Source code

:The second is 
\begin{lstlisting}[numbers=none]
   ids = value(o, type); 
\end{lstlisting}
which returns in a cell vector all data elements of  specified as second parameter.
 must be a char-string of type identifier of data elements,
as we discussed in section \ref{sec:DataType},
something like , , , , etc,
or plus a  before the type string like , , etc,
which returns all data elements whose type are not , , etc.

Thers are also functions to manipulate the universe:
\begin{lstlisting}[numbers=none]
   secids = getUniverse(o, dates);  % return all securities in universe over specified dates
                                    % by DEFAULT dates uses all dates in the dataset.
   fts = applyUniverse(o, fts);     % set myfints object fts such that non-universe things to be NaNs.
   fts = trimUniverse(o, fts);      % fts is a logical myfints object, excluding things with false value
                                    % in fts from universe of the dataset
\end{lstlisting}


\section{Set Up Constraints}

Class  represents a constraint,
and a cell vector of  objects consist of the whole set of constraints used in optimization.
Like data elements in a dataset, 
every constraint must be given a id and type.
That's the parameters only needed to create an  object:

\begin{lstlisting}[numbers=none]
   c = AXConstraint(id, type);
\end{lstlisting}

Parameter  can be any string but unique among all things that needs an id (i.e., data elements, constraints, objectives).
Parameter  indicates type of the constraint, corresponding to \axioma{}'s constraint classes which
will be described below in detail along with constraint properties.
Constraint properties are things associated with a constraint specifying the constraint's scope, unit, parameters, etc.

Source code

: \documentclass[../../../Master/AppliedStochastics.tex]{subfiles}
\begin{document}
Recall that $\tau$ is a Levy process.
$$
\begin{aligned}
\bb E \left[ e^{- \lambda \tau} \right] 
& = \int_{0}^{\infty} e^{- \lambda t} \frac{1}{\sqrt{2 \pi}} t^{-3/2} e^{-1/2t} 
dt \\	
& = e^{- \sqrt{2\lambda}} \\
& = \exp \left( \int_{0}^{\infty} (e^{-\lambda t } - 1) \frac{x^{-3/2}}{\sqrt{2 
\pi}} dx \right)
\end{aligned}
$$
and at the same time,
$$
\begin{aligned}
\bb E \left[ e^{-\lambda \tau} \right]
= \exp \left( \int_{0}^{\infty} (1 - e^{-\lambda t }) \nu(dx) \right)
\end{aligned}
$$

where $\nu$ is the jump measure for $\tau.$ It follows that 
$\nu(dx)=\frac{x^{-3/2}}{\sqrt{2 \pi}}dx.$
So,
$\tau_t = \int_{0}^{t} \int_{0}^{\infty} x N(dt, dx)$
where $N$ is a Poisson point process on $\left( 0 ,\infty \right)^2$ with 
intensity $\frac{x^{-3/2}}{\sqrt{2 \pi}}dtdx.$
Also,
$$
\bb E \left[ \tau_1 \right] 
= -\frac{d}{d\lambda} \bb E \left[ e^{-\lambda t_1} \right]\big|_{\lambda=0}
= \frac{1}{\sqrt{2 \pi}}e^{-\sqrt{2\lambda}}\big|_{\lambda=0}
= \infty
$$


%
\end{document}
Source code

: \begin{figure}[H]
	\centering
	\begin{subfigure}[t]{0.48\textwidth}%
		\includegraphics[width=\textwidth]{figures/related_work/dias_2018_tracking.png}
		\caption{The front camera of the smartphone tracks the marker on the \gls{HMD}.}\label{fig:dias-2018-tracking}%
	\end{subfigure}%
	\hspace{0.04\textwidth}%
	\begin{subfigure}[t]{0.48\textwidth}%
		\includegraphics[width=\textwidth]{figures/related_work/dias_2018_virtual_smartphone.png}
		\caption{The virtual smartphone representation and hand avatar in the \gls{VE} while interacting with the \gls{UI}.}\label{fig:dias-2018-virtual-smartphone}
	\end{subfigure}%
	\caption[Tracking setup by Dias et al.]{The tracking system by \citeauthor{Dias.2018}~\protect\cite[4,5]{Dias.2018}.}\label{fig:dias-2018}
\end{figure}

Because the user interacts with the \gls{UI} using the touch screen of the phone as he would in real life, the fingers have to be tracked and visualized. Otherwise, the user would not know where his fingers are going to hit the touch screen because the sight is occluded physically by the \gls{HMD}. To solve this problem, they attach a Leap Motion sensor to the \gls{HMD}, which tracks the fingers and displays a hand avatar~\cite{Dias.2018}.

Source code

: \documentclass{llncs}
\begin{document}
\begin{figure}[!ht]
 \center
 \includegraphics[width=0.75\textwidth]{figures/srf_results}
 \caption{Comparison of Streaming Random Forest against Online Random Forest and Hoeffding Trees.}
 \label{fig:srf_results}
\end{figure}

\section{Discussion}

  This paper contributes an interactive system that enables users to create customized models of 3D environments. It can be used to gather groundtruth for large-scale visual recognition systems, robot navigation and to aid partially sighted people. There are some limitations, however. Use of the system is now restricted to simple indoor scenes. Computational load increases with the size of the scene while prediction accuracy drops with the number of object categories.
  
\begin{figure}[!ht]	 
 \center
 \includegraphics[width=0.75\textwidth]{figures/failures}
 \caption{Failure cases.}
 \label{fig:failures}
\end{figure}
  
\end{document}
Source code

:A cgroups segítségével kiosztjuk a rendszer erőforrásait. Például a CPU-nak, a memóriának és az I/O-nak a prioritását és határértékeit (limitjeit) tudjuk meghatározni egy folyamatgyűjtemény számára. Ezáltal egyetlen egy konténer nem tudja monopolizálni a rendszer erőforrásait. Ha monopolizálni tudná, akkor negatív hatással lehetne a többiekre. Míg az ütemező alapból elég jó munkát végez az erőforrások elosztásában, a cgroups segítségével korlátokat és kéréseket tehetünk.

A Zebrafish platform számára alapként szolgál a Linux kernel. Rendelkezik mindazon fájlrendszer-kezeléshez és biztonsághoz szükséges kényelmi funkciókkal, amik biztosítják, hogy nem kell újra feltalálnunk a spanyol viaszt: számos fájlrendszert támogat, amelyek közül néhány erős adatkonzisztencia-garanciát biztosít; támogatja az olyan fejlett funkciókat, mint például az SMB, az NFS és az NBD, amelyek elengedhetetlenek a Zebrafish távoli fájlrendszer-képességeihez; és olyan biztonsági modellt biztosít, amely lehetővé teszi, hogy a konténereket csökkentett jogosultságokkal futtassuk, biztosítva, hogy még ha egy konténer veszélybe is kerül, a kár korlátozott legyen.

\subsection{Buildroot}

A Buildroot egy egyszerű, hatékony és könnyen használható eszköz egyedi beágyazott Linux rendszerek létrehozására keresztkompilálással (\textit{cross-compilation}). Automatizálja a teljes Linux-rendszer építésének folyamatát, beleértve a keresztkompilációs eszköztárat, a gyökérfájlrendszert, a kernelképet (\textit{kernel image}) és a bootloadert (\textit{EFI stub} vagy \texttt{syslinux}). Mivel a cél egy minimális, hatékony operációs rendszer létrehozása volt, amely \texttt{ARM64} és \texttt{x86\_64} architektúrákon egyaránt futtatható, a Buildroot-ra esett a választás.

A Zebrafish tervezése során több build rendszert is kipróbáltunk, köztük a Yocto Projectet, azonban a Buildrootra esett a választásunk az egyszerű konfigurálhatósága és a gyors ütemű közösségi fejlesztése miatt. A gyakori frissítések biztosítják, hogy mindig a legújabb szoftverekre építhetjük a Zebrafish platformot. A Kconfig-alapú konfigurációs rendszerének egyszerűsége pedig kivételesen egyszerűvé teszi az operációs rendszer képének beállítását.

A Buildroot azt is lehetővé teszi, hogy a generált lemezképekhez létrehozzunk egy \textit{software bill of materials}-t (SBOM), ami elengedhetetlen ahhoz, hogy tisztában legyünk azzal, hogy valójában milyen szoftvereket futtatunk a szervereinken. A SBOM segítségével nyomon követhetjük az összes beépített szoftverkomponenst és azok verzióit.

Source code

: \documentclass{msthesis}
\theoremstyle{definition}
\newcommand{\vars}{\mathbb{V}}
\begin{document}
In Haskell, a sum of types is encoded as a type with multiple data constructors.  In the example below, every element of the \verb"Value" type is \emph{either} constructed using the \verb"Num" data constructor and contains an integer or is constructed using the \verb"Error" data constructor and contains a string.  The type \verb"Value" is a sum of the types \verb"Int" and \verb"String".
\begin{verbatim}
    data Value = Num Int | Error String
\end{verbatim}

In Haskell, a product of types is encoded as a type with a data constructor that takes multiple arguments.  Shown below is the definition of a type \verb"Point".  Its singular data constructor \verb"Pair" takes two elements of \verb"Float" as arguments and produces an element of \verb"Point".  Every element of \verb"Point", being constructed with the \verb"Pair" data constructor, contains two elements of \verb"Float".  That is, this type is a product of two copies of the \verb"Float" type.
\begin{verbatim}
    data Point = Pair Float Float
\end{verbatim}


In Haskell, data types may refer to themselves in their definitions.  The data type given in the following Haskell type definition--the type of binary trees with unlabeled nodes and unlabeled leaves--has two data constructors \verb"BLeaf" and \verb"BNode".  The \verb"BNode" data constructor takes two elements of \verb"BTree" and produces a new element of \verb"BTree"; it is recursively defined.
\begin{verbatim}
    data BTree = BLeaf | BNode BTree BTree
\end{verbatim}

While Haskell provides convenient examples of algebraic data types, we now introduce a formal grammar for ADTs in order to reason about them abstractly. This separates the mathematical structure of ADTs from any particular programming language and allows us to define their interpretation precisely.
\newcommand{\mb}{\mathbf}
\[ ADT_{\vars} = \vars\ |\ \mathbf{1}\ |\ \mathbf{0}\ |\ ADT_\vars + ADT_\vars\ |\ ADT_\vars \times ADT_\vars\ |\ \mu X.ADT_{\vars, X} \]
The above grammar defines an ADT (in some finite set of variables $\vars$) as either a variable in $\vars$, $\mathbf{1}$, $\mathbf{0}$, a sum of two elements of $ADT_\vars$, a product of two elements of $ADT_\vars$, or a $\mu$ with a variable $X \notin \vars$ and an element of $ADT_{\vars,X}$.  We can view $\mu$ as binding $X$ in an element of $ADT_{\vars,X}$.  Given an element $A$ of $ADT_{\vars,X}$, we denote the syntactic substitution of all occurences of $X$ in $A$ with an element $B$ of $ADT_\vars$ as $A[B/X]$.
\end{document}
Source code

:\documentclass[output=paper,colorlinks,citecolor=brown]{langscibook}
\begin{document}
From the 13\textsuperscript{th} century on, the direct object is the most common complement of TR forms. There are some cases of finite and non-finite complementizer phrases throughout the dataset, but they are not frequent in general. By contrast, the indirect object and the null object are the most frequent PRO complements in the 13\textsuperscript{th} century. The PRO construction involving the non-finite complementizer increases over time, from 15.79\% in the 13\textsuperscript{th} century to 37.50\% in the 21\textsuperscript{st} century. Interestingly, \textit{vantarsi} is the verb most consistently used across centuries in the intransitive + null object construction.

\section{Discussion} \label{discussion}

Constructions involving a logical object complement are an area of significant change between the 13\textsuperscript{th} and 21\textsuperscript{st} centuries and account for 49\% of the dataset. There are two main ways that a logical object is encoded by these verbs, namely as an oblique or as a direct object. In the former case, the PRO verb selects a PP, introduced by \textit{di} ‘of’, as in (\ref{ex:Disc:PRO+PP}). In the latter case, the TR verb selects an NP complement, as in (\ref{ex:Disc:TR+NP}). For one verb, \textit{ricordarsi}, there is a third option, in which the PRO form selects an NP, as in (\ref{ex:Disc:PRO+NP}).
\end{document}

---------------

Search the material for the string "process" and return each line that has it.

Recall that $\tau$ is a Levy process.
where $N$ is a Poisson point process on $\left( 0 ,\infty \right)^2$ with 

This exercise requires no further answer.